Check every line of the entries that follow, and copy the ones containing "xustudyxu".

--- --- ---

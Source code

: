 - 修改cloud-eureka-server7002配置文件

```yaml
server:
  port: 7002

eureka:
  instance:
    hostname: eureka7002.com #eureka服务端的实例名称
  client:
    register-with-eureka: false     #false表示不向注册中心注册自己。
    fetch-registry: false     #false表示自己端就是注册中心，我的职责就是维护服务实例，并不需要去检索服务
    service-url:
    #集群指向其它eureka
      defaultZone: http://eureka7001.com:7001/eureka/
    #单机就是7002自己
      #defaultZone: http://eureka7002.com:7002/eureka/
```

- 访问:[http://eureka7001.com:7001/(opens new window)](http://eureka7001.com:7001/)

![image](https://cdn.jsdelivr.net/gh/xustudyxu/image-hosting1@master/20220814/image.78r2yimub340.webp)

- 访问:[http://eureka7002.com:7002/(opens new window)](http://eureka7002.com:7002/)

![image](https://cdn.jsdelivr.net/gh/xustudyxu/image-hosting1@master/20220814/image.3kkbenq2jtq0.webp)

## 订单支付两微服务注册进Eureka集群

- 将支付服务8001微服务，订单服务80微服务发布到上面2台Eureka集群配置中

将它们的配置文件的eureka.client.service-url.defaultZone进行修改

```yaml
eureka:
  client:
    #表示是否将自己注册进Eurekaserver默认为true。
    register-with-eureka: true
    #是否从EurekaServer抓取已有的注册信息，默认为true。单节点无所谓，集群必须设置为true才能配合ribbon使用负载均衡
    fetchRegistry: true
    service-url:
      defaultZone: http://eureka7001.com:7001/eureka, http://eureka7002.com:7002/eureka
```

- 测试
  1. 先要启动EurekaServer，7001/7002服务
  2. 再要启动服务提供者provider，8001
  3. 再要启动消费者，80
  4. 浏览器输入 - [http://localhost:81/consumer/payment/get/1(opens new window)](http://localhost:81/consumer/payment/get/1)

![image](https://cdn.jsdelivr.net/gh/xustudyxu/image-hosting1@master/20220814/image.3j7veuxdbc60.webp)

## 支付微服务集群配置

--- --- ---

-- Exercise answer --
![image](https://cdn.jsdelivr.net/gh/xustudyxu/image-hosting1@master/20220814/image.78r2yimub340.webp)
![image](https://cdn.jsdelivr.net/gh/xustudyxu/image-hosting1@master/20220814/image.3kkbenq2jtq0.webp)
![image](https://cdn.jsdelivr.net/gh/xustudyxu/image-hosting1@master/20220814/image.3j7veuxdbc60.webp)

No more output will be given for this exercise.